You know that it’s December, but the days are running together so the day doesn’t seem so important anymore.
The kids. Well they’ve all lost their marbles… including you.
Are you still the teacher? Phew okay, check. #stilltheteacher
What’s on the lesson plan for today? Oh. my. word. Sentence diagrams?! In first grade?! No.
You miraculously remember that it’s the afternoon time. No no no. Must. Teach. Something. Else.
A BOOK! You vaguely remember it’s one of those things you read. To the kids. The kids are your students. And you teach the students.
The book. It’s got the pictures. With the words. It’s perfect!
Now this book. This book is perfect to read to your students.
It’s about penguins. It’s silly. And the illustrations are on point. #winner
If you’ve mistakenly forgotten to add this book to your library, you can find the book here*:
After finishing this silly penguin story, identifying objects and characters from the story is the first skill to work on. It sets the tone for the next activity.
Differentiated and print ready for learning and skill assessment, students practice sequential order and identifying important parts of the story.
Even though sequencing is an important skill, story elements are a skill to focus on too.
By using this sorting pocket chart, an activity that is already differentiated, students can independently sort pictures and descriptors to describe each key story element from Tacky’s Christmas.

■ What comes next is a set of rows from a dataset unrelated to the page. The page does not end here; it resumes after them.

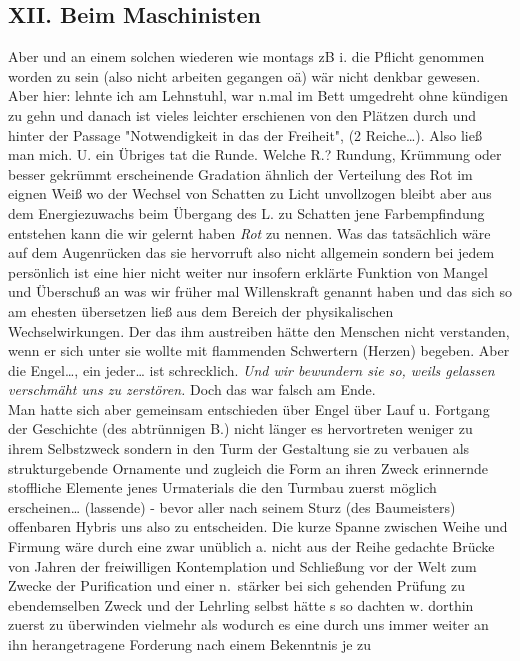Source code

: \documentclass[
]{article}
\author{}
\date{\vspace{-2.5em}}
\begin{document}
\subsection{XII. Beim Maschinisten}\label{xii.-beim-maschinisten}

Aber und an einem solchen wiederen wie montags zB i. die Pflicht
genommen worden zu sein (also nicht arbeiten gegangen oä) wär nicht
denkbar gewesen. Aber hier: lehnte ich am Lehnstuhl, war n.mal im Bett
umgedreht ohne kündigen zu gehn und danach ist vieles leichter
erschienen von den Plätzen durch und hinter der Passage "Notwendigkeit
in das der Freiheit", (2 Reiche\ldots). Also ließ man mich. U. ein
Übriges tat die Runde. Welche R.? Rundung, Krümmung oder besser gekrümmt
erscheinende Gradation ähnlich der Verteilung des Rot im eignen Weiß wo
der Wechsel von Schatten zu Licht unvollzogen bleibt aber aus dem
Energiezuwachs beim Übergang des L. zu Schatten jene Farbempfindung
entstehen kann die wir gelernt haben \emph{Rot} zu nennen. Was das
tatsächlich wäre auf dem Augenrücken das sie hervorruft also nicht
allgemein sondern bei jedem persönlich ist eine hier nicht weiter nur
insofern erklärte Funktion von Mangel und Überschuß an was wir früher
mal Willenskraft genannt haben und das sich so am ehesten übersetzen
ließ aus dem Bereich der physikalischen Wechselwirkungen. Der das ihm
austreiben hätte den Menschen nicht verstanden, wenn er sich unter sie
wollte mit flammenden Schwertern (Herzen) begeben. Aber die Engel\ldots,
ein jeder\ldots{} ist schrecklich. \emph{Und wir bewundern sie so, weils
gelassen verschmäht uns zu zerstören. }Doch das war falsch am Ende.\\
Man hatte sich aber gemeinsam entschieden über Engel über Lauf u.
Fortgang der Geschichte (des abtrünnigen B.) nicht länger es
hervortreten weniger zu ihrem Selbstzweck sondern in den Turm der
Gestaltung sie zu verbauen als strukturgebende Ornamente und zugleich
die Form an ihren Zweck erinnernde stoffliche Elemente jenes Urmaterials
die den Turmbau zuerst möglich erscheinen\ldots{} (lassende) - bevor
aller nach seinem Sturz (des Baumeisters) offenbaren Hybris uns also zu
entscheiden. Die kurze Spanne zwischen Weihe und Firmung wäre durch eine
zwar unüblich a. nicht aus der Reihe gedachte Brücke von Jahren der
freiwilligen Kontemplation und Schließung vor der Welt zum Zwecke der
Purification und einer n.~stärker bei sich gehenden Prüfung zu
ebendemselben Zweck und der Lehrling selbst hätte s so dachten w.
dorthin zuerst zu überwinden vielmehr als wodurch es eine durch uns
immer weiter an ihn herangetragene Forderung nach einem Bekenntnis je zu
\end{document}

It can easily be a stand-alone literacy center that students cut and sort or Velcro to answer.
To keep parents involved in what their child is learning at school, the last activity is this fun, Tacky baggie.
Students will color in the baggie cover and the cards. Before the Tacky baggie gets put in a backpack, students put the cards in sequential order and can write the event number on the back.
Parents appreciate the numbers on the back because it helps start and continue a home conversation about what the child learned today at school and about the book.